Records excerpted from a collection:
* * * *
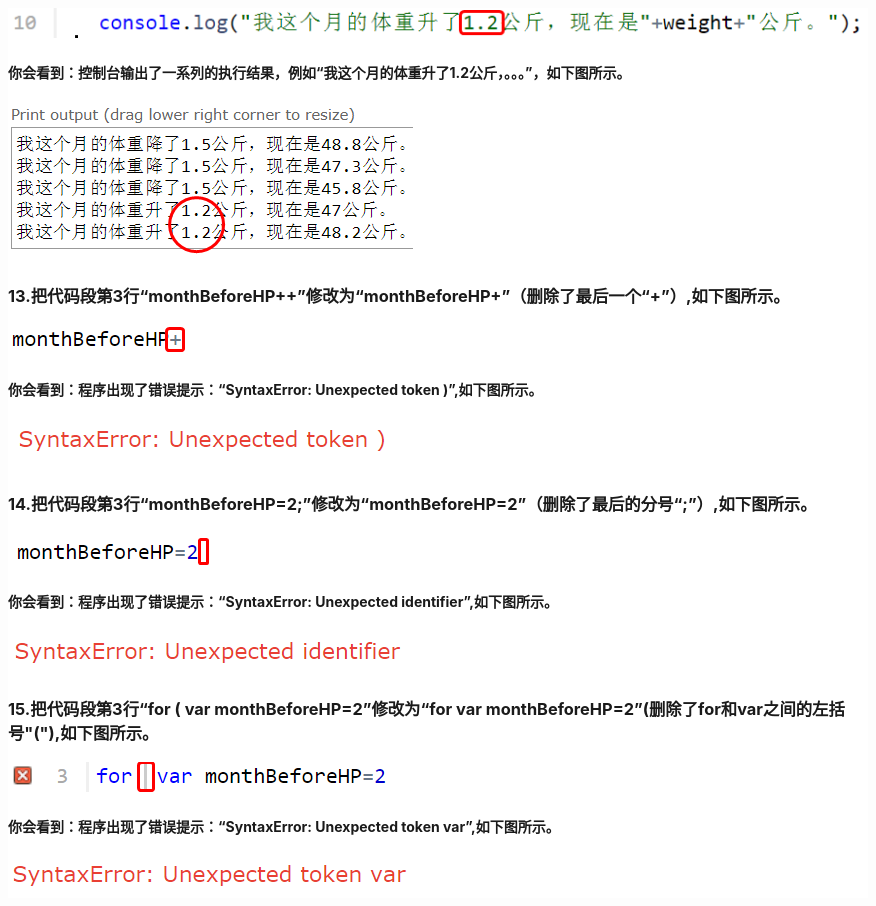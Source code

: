 ![](/images/快速掌握编程的基础知识/for循环/png/12a.png)

#### 你会看到：控制台输出了一系列的执行结果，例如“我这个月的体重升了1.2公斤，。。。”，如下图所示。

![](/images/快速掌握编程的基础知识/for循环/png/12b.png)

### 13.把代码段第3行“monthBeforeHP++”修改为“monthBeforeHP+”（删除了最后一个“+”）,如下图所示。

![](/images/快速掌握编程的基础知识/for循环/png/13a.png)

#### 你会看到：程序出现了错误提示：“SyntaxError: Unexpected token )”,如下图所示。

![](/images/快速掌握编程的基础知识/for循环/png/13b.png)

### 14.把代码段第3行“monthBeforeHP=2;”修改为“monthBeforeHP=2”（删除了最后的分号“;”）,如下图所示。

![](/images/快速掌握编程的基础知识/for循环/png/14a.png)

#### 你会看到：程序出现了错误提示：“SyntaxError: Unexpected identifier”,如下图所示。

![](/images/快速掌握编程的基础知识/for循环/png/14b.png)

### 15.把代码段第3行“for ( var monthBeforeHP=2”修改为“for  var monthBeforeHP=2”(删除了for和var之间的左括号"("),如下图所示。

![](/images/快速掌握编程的基础知识/for循环/png/15a.png)

#### 你会看到：程序出现了错误提示：“SyntaxError: Unexpected token var”,如下图所示。

![](/images/快速掌握编程的基础知识/for循环/png/15b.png)



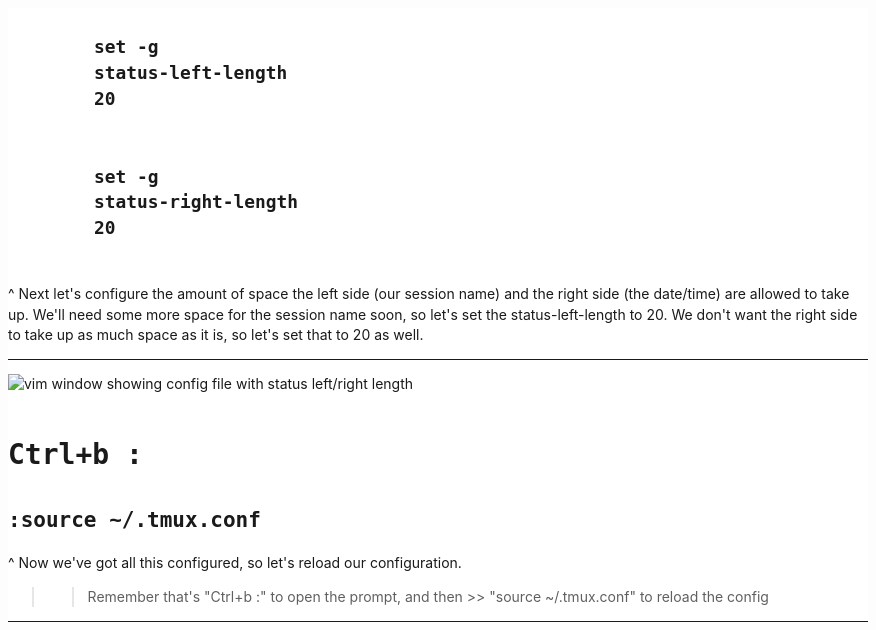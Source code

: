 <h2 class="fragment solarized-text absolute-center">
    <code style="display: block" class="nowrap">
        set -g
        <span class="fragment">status-left-length</span>
        <span class="fragment">20</span>
    </code>
    <code style="display: block" class="fragment nowrap">
        set -g
        <span class="fragment">status-right-length</span>
        <span class="fragment">20</span>
    </code>
</h2>

^ Next let's configure the amount of space the left side (our session
name) and the right side (the date/time) are allowed to take up. We'll
need some more space for the session name soon, so let's set the
status-left-length to 20. We don't want the right side to take up as
much space as it is, so let's set that to 20 as well.

---

![vim window showing config file with status left/right
length](theme-3-status-length.png)

<div class="fragment absolute-center bg-solarized">
    <h1>
        <kbd>Ctrl+b :</kbd>
    </h1>
    <h2 class="fragment solarized-search-text">
        <kbd>:source ~/.tmux.conf</kbd>
    </h2>
</div>

^ Now we've got all this configured, so let's reload our configuration.
>> Remember that's "Ctrl+b :" to open the prompt, and then >> "source
~/.tmux.conf" to reload the config

---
* * * *
• **Task objective**
Your response should hold only an exact copy of the lines above, from the one containing "to open the" through the end of the entries.

• **Task answer**
>> Remember that's "Ctrl+b :" to open the prompt, and then >> "source
~/.tmux.conf" to reload the config

---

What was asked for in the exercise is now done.